Reader question… “It is spring in New England and I am cleaning my gardens getting ready for everything to ‘pop’ up. I planted Bee Balm last year and loved it next to my tall Phlox. Everything is coming up nicely but I can’t tell if the Bee Balm is coming back up… it seems to have a more vine plant like spreading around it… directly around the old stems (and the only place in the garden this ‘weed’ is growing if it is indeed a weed). I don’t want to ‘weed’ it up if it is actually the Bee Balm. By any chance can you tell what it looks like in the spring as it is returning? Thanks!” –Sandy H.

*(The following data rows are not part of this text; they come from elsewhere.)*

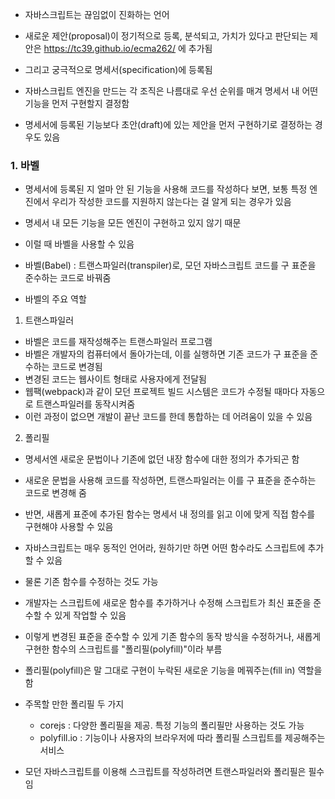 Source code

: - 자바스크립트는 끊임없이 진화하는 언어
- 새로운 제안(proposal)이 정기적으로 등록, 분석되고, 가치가 있다고 판단되는 제안은 https://tc39.github.io/ecma262/ 에 추가됨
- 그리고 궁극적으로 명세서(specification)에 등록됨

- 자바스크립트 엔진을 만드는 각 조직은 나름대로 우선 순위를 매겨 명세서 내 어떤 기능을 먼저 구현할지 결정함
- 명세서에 등록된 기능보다 초안(draft)에 있는 제안을 먼저 구현하기로 결정하는 경우도 있음

### 1. 바벨
- 명세서에 등록된 지 얼마 안 된 기능을 사용해 코드를 작성하다 보면, 보통 특정 엔진에서 우리가 작성한 코드를 지원하지 않는다는 걸 알게 되는 경우가 있음
- 명세서 내 모든 기능을 모든 엔진이 구현하고 있지 않기 때문
- 이럴 때 바벨을 사용할 수 있음
- 바벨(Babel) : 트랜스파일러(transpiler)로, 모던 자바스크립트 코드를 구 표준을 준수하는 코드로 바꿔줌

- 바벨의 주요 역할
1. 트랜스파일러
- 바벨은 코드를 재작성해주는 트랜스파일러 프로그램
- 바벨은 개발자의 컴퓨터에서 돌아가는데, 이를 실행하면 기존 코드가 구 표준을 준수하는 코드로 변경됨
- 변경된 코드는 웹사이트 형태로 사용자에게 전달됨
- 웹팩(webpack)과 같이 모던 프로젝트 빌드 시스템은 코드가 수정될 때마다 자동으로 트랜스파일러를 동작시켜줌
- 이런 과정이 없으면 개발이 끝난 코드를 한데 통합하는 데 어려움이 있을 수 있음

2. 폴리필
- 명세서엔 새로운 문법이나 기존에 없던 내장 함수에 대한 정의가 추가되곤 함
- 새로운 문법을 사용해 코드를 작성하면, 트랜스파일러는 이를 구 표준을 준수하는 코드로 변경해 줌
- 반면, 새롭게 표준에 추가된 함수는 명세서 내 정의를 읽고 이에 맞게 직접 함수를 구현해야 사용할 수 있음
- 자바스크립트는 매우 동적인 언어라, 원하기만 하면 어떤 함수라도 스크립트에 추가할 수 있음
- 물론 기존 함수를 수정하는 것도 가능
- 개발자는 스크립트에 새로운 함수를 추가하거나 수정해 스크립트가 최신 표준을 준수할 수 있게 작업할 수 있음

- 이렇게 변경된 표준을 준수할 수 있게 기존 함수의 동작 방식을 수정하거나, 새롭게 구현한 함수의 스크립트를 "폴리필(polyfill)"이라 부름
- 폴리필(polyfill)은 말 그대로 구현이 누락된 새로운 기능을 메꿔주는(fill in) 역할을 함
- 주목할 만한 폴리필 두 가지
    - corejs : 다양한 폴리필을 제공. 특정 기능의 폴리필만 사용하는 것도 가능
    - polyfill.io : 기능이나 사용자의 브라우저에 따라 폴리필 스크립트를 제공해주는 서비스

- 모던 자바스크립트를 이용해 스크립트를 작성하려면 트랜스파일러와 폴리필은 필수임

Is it possible that the “vines” you are seeing are actually the bee balm rhizomes that are growing near (or on) the surface of the soil?

Over the last several days as I have been cleaning out hosta beds, I keep finding bee balm that has come in (uninvited!) from somewhere, so I took these pictures yesterday in the middle of moving some of that bee balm to a better spot. You can see how tiny the plants are at this time of year, and the long pinkish-purple rhizomes that do look very much like a vine. These rhizomes can grow as much as twelve inches during a single growing season and are the reason bee balm spreads so rapidly. You can also see the hair-like white roots at intervals along the rhizomes and the tiny new plants that are just starting to form.

By the way, not all rhizomes are this color. The various bee balms in my garden have rhizomes ranging in color from shades of green to dark red.